- _TO DO_
Down to the last line, set down the listing below exactly, apart from its pictures.

- _SOURCE MATERIAL_
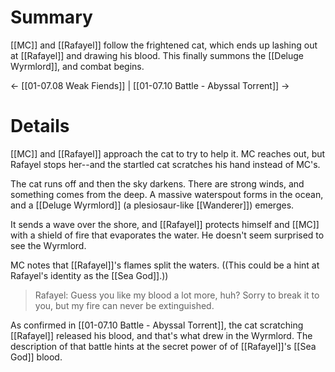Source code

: # Summary

[[MC]] and [[Rafayel]] follow the frightened cat, which ends up lashing out at [[Rafayel]] and drawing his blood. This finally summons the [[Deluge Wyrmlord]], and combat begins.

← [[01-07.08 Weak Fiends]] | [[01-07.10 Battle - Abyssal Torrent]] →
# Details
[[MC]] and [[Rafayel]] approach the cat to try to help it. MC reaches out, but Rafayel stops her--and the startled cat scratches his hand instead of MC's.

The cat runs off and then the sky darkens. There are strong winds, and something comes from the deep. A massive waterspout forms in the ocean, and a [[Deluge Wyrmlord]] (a plesiosaur-like [[Wanderer]]) emerges.

It sends a wave over the shore, and [[Rafayel]] protects himself and [[MC]] with a shield of fire that evaporates the water. He doesn't seem surprised to see the Wyrmlord.

MC notes that [[Rafayel]]'s flames split the waters. ((This could be a hint at Rafayel's identity as the [[Sea God]].))

> Rafayel: Guess you like my blood a lot more, huh? Sorry to break it to you, but my fire can never be extinguished.

As confirmed in [[01-07.10 Battle - Abyssal Torrent]], the cat scratching [[Rafayel]] released his blood, and that's what drew in the Wyrmlord. The description of that battle hints at the secret power of  of [[Rafayel]]'s [[Sea God]] blood.

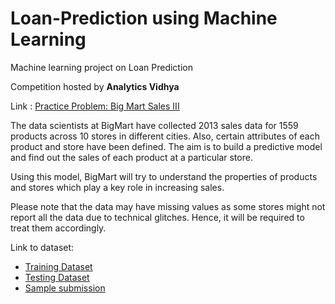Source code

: # Loan-Prediction using Machine Learning
Machine learning project on Loan Prediction

Competition hosted by **Analytics Vidhya**

Link : [Practice Problem: Big Mart Sales III](https://datahack.analyticsvidhya.com/contest/practice-problem-big-mart-sales-iii/)

The data scientists at BigMart have collected 2013 sales data for 1559 products across 10 stores in different cities. Also, certain attributes of each product and store have been defined. The aim is to build a predictive model and find out the sales of each product at a particular store.

Using this model, BigMart will try to understand the properties of products and stores which play a key role in increasing sales.

Please note that the data may have missing values as some stores might not report all the data due to technical glitches. Hence, it will be required to treat them accordingly.

Link to dataset:
- [Training Dataset](https://datahack.analyticsvidhya.com/contest/practice-problem-big-mart-sales-iii/download/train-file)
- [Testing Dataset](https://datahack.analyticsvidhya.com/contest/practice-problem-big-mart-sales-iii/download/test-file)
- [Sample submission](https://datahack.analyticsvidhya.com/contest/practice-problem-big-mart-sales-iii/download/sample-submission)
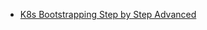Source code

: - [K8s Bootstrapping Step by Step Advanced](https://github.com/kelseyhightower/kubernetes-the-hard-way)
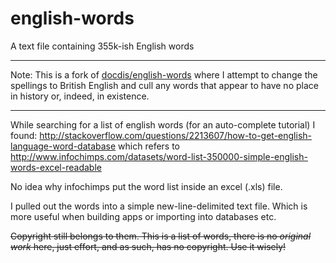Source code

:english-words
=============

A text file containing 355k-ish English words 

----

Note: This is a fork of [docdis/english-words](https://github.com/docdis/english-words) where I attempt to change the spellings to British English and cull any words that appear to have no place in history or, indeed, in existence.

----

While searching for a list of english words (for an auto-complete tutorial)
I found: http://stackoverflow.com/questions/2213607/how-to-get-english-language-word-database which refers to http://www.infochimps.com/datasets/word-list-350000-simple-english-words-excel-readable 

No idea why infochimps put the word list inside an excel (.xls) file.

I pulled out the words into a simple new-line-delimited text file.
Which is more useful when building apps or importing into databases etc.

<strike>Copyright still belongs to them.<strike> This is a list of words, there is no *original work* here, just effort, and as such, has no copyright. Use it wisely!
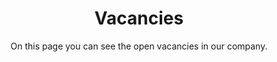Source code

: ---
layout: layouts/vacancies.njk
title: Vacancies
subtitle: On this page you can see the open vacancies in our company.
eleventyNavigation:
  key: Vacancies
  order: 3
---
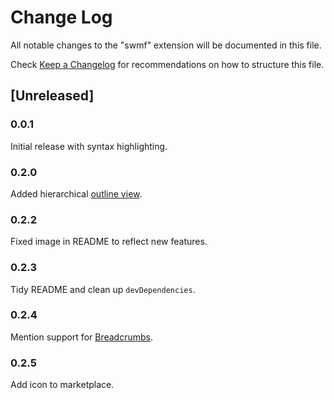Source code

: # Change Log

All notable changes to the "swmf" extension will be documented in this file.

Check [Keep a Changelog](http://keepachangelog.com/) for recommendations on how to structure this file.

## [Unreleased]
### 0.0.1 
Initial release with syntax highlighting.
### 0.2.0 
Added hierarchical [outline view](https://code.visualstudio.com/docs/getstarted/userinterface#_outline-view).
### 0.2.2 
Fixed image in README to reflect new features.
### 0.2.3
Tidy README and clean up `devDependencies`.
### 0.2.4
Mention support for [Breadcrumbs](https://code.visualstudio.com/updates/v1_26#_breadcrumbs).
### 0.2.5
Add icon to marketplace.
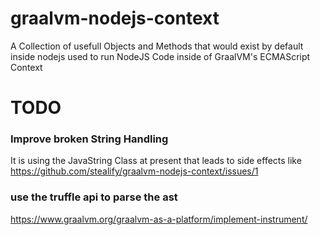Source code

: # graalvm-nodejs-context
A Collection of usefull Objects and Methods that would exist by default inside nodejs used to run NodeJS Code inside of GraalVM's ECMAScript Context


# TODO

### Improve broken String Handling
It is using the JavaString Class at present that leads to side effects like https://github.com/stealify/graalvm-nodejs-context/issues/1




### use the truffle api to parse the ast 
https://www.graalvm.org/graalvm-as-a-platform/implement-instrument/


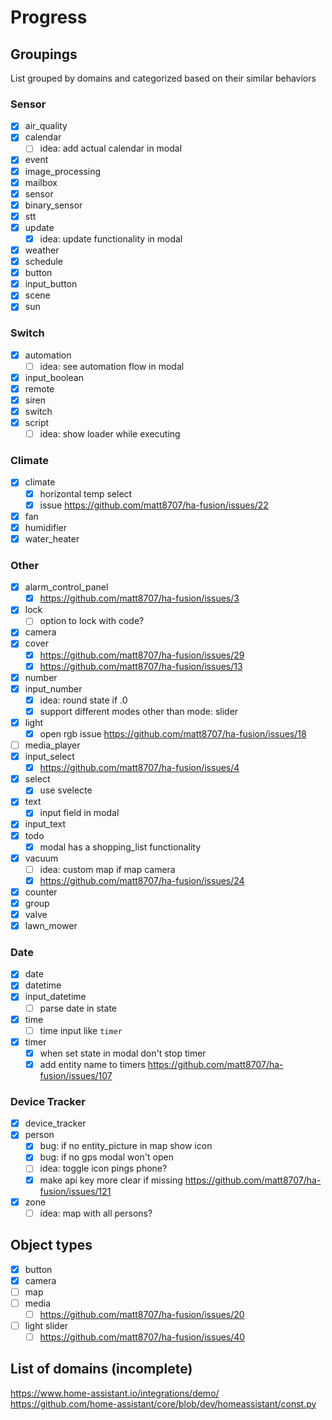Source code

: # Progress

## Groupings

List grouped by domains and categorized based on their similar behaviors

### Sensor

- [x] air_quality
- [x] calendar
  - [ ] idea: add actual calendar in modal
- [x] event
- [x] image_processing
- [x] mailbox
- [x] sensor
- [x] binary_sensor
- [x] stt
- [x] update
  - [x] idea: update functionality in modal
- [x] weather
- [x] schedule
- [x] button
- [x] input_button
- [x] scene
- [x] sun

### Switch

- [x] automation
  - [ ] idea: see automation flow in modal
- [x] input_boolean
- [x] remote
- [x] siren
- [x] switch
- [x] script
  - [ ] idea: show loader while executing

### Climate

- [x] climate
  - [x] horizontal temp select
  - [x] issue <https://github.com/matt8707/ha-fusion/issues/22>
- [x] fan
- [x] humidifier
- [x] water_heater

### Other

- [x] alarm_control_panel
  - [x] <https://github.com/matt8707/ha-fusion/issues/3>
- [x] lock
  - [ ] option to lock with code?
- [x] camera
- [x] cover
  - [x] <https://github.com/matt8707/ha-fusion/issues/29>
  - [x] <https://github.com/matt8707/ha-fusion/issues/13>
- [x] number
- [x] input_number
  - [x] idea: round state if .0
  - [x] support different modes other than mode: slider
- [x] light
  - [x] open rgb issue <https://github.com/matt8707/ha-fusion/issues/18>
- [ ] media_player
- [x] input_select
  - [x] <https://github.com/matt8707/ha-fusion/issues/4>
- [x] select
  - [x] use svelecte
- [x] text
  - [x] input field in modal
- [x] input_text
- [x] todo
  - [x] modal has a shopping_list functionality
- [x] vacuum
  - [ ] idea: custom map if map camera
  - [x] <https://github.com/matt8707/ha-fusion/issues/24>
- [x] counter
- [x] group
- [x] valve
- [x] lawn_mower

### Date

- [x] date
- [x] datetime
- [x] input_datetime
  - [ ] parse date in state
- [x] time
  - [ ] time input like `timer`
- [x] timer
  - [x] when set state in modal don't stop timer
  - [x] add entity name to timers
        <https://github.com/matt8707/ha-fusion/issues/107>

### Device Tracker

- [x] device_tracker
- [x] person
  - [x] bug: if no entity_picture in map show icon
  - [x] bug: if no gps modal won't open
  - [ ] idea: toggle icon pings phone?
  - [x] make api key more clear if missing
        <https://github.com/matt8707/ha-fusion/issues/121>
- [x] zone
  - [ ] idea: map with all persons?

## Object types

- [x] button
- [x] camera
- [ ] map
- [ ] media
  - [ ] <https://github.com/matt8707/ha-fusion/issues/20>
- [ ] light slider
  - [ ] <https://github.com/matt8707/ha-fusion/issues/40>

## List of domains (incomplete)

<https://www.home-assistant.io/integrations/demo/> <br>
<https://github.com/home-assistant/core/blob/dev/homeassistant/const.py>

- _REPLY_
Source code

: # Summary

[[MC]] and [[Rafayel]] follow the frightened cat, which ends up lashing out at [[Rafayel]] and drawing his blood. This finally summons the [[Deluge Wyrmlord]], and combat begins.

← [[01-07.08 Weak Fiends]] | [[01-07.10 Battle - Abyssal Torrent]] →
# Details
[[MC]] and [[Rafayel]] approach the cat to try to help it. MC reaches out, but Rafayel stops her--and the startled cat scratches his hand instead of MC's.

The cat runs off and then the sky darkens. There are strong winds, and something comes from the deep. A massive waterspout forms in the ocean, and a [[Deluge Wyrmlord]] (a plesiosaur-like [[Wanderer]]) emerges.

It sends a wave over the shore, and [[Rafayel]] protects himself and [[MC]] with a shield of fire that evaporates the water. He doesn't seem surprised to see the Wyrmlord.

MC notes that [[Rafayel]]'s flames split the waters. ((This could be a hint at Rafayel's identity as the [[Sea God]].))

> Rafayel: Guess you like my blood a lot more, huh? Sorry to break it to you, but my fire can never be extinguished.

As confirmed in [[01-07.10 Battle - Abyssal Torrent]], the cat scratching [[Rafayel]] released his blood, and that's what drew in the Wyrmlord. The description of that battle hints at the secret power of  of [[Rafayel]]'s [[Sea God]] blood.

Source code

: # Loan-Prediction using Machine Learning
Machine learning project on Loan Prediction

Competition hosted by **Analytics Vidhya**

Link : [Practice Problem: Big Mart Sales III](https://datahack.analyticsvidhya.com/contest/practice-problem-big-mart-sales-iii/)

The data scientists at BigMart have collected 2013 sales data for 1559 products across 10 stores in different cities. Also, certain attributes of each product and store have been defined. The aim is to build a predictive model and find out the sales of each product at a particular store.

Using this model, BigMart will try to understand the properties of products and stores which play a key role in increasing sales.

Please note that the data may have missing values as some stores might not report all the data due to technical glitches. Hence, it will be required to treat them accordingly.

Link to dataset:
- [Training Dataset](https://datahack.analyticsvidhya.com/contest/practice-problem-big-mart-sales-iii/download/train-file)
- [Testing Dataset](https://datahack.analyticsvidhya.com/contest/practice-problem-big-mart-sales-iii/download/test-file)
- [Sample submission](https://datahack.analyticsvidhya.com/contest/practice-problem-big-mart-sales-iii/download/sample-submission)
Source code

: - [K8s Bootstrapping Step by Step Advanced](https://github.com/kelseyhightower/kubernetes-the-hard-way)
Source code

:english-words
=============

A text file containing 355k-ish English words 

----

Note: This is a fork of [docdis/english-words](https://github.com/docdis/english-words) where I attempt to change the spellings to British English and cull any words that appear to have no place in history or, indeed, in existence.

----

While searching for a list of english words (for an auto-complete tutorial)
I found: http://stackoverflow.com/questions/2213607/how-to-get-english-language-word-database which refers to http://www.infochimps.com/datasets/word-list-350000-simple-english-words-excel-readable 

No idea why infochimps put the word list inside an excel (.xls) file.

I pulled out the words into a simple new-line-delimited text file.
Which is more useful when building apps or importing into databases etc.

<strike>Copyright still belongs to them.<strike> This is a list of words, there is no *original work* here, just effort, and as such, has no copyright. Use it wisely!
Source code

: ---
layout: layouts/vacancies.njk
title: Vacancies
subtitle: On this page you can see the open vacancies in our company.
eleventyNavigation:
  key: Vacancies
  order: 3
---
Source code

: # Change Log

All notable changes to the "swmf" extension will be documented in this file.

Check [Keep a Changelog](http://keepachangelog.com/) for recommendations on how to structure this file.

## [Unreleased]
### 0.0.1 
Initial release with syntax highlighting.
### 0.2.0 
Added hierarchical [outline view](https://code.visualstudio.com/docs/getstarted/userinterface#_outline-view).
### 0.2.2 
Fixed image in README to reflect new features.
### 0.2.3
Tidy README and clean up `devDependencies`.
### 0.2.4
Mention support for [Breadcrumbs](https://code.visualstudio.com/updates/v1_26#_breadcrumbs).
### 0.2.5
Add icon to marketplace.
Source code

: # graalvm-nodejs-context
A Collection of usefull Objects and Methods that would exist by default inside nodejs used to run NodeJS Code inside of GraalVM's ECMAScript Context


# TODO

### Improve broken String Handling
It is using the JavaString Class at present that leads to side effects like https://github.com/stealify/graalvm-nodejs-context/issues/1




### use the truffle api to parse the ast 
https://www.graalvm.org/graalvm-as-a-platform/implement-instrument/


Source code

: # Progress

## Groupings

List grouped by domains and categorized based on their similar behaviors

### Sensor

- [x] air_quality
- [x] calendar
  - [ ] idea: add actual calendar in modal
- [x] event
- [x] image_processing
- [x] mailbox
- [x] sensor
- [x] binary_sensor
- [x] stt
- [x] update
  - [x] idea: update functionality in modal
- [x] weather
- [x] schedule
- [x] button
- [x] input_button
- [x] scene
- [x] sun

### Switch

- [x] automation
  - [ ] idea: see automation flow in modal
- [x] input_boolean
- [x] remote
- [x] siren
- [x] switch
- [x] script
  - [ ] idea: show loader while executing

### Climate

- [x] climate
  - [x] horizontal temp select
  - [x] issue <https://github.com/matt8707/ha-fusion/issues/22>
- [x] fan
- [x] humidifier
- [x] water_heater

### Other

- [x] alarm_control_panel
  - [x] <https://github.com/matt8707/ha-fusion/issues/3>
- [x] lock
  - [ ] option to lock with code?
- [x] camera
- [x] cover
  - [x] <https://github.com/matt8707/ha-fusion/issues/29>
  - [x] <https://github.com/matt8707/ha-fusion/issues/13>
- [x] number
- [x] input_number
  - [x] idea: round state if .0
  - [x] support different modes other than mode: slider
- [x] light
  - [x] open rgb issue <https://github.com/matt8707/ha-fusion/issues/18>
- [ ] media_player
- [x] input_select
  - [x] <https://github.com/matt8707/ha-fusion/issues/4>
- [x] select
  - [x] use svelecte
- [x] text
  - [x] input field in modal
- [x] input_text
- [x] todo
  - [x] modal has a shopping_list functionality
- [x] vacuum
  - [ ] idea: custom map if map camera
  - [x] <https://github.com/matt8707/ha-fusion/issues/24>
- [x] counter
- [x] group
- [x] valve
- [x] lawn_mower

### Date

- [x] date
- [x] datetime
- [x] input_datetime
  - [ ] parse date in state
- [x] time
  - [ ] time input like `timer`
- [x] timer
  - [x] when set state in modal don't stop timer
  - [x] add entity name to timers
        <https://github.com/matt8707/ha-fusion/issues/107>

### Device Tracker

- [x] device_tracker
- [x] person
  - [x] bug: if no entity_picture in map show icon
  - [x] bug: if no gps modal won't open
  - [ ] idea: toggle icon pings phone?
  - [x] make api key more clear if missing
        <https://github.com/matt8707/ha-fusion/issues/121>
- [x] zone
  - [ ] idea: map with all persons?

## Object types

- [x] button
- [x] camera
- [ ] map
- [ ] media
  - [ ] <https://github.com/matt8707/ha-fusion/issues/20>
- [ ] light slider
  - [ ] <https://github.com/matt8707/ha-fusion/issues/40>

## List of domains (incomplete)

<https://www.home-assistant.io/integrations/demo/> <br>
<https://github.com/home-assistant/core/blob/dev/homeassistant/const.py>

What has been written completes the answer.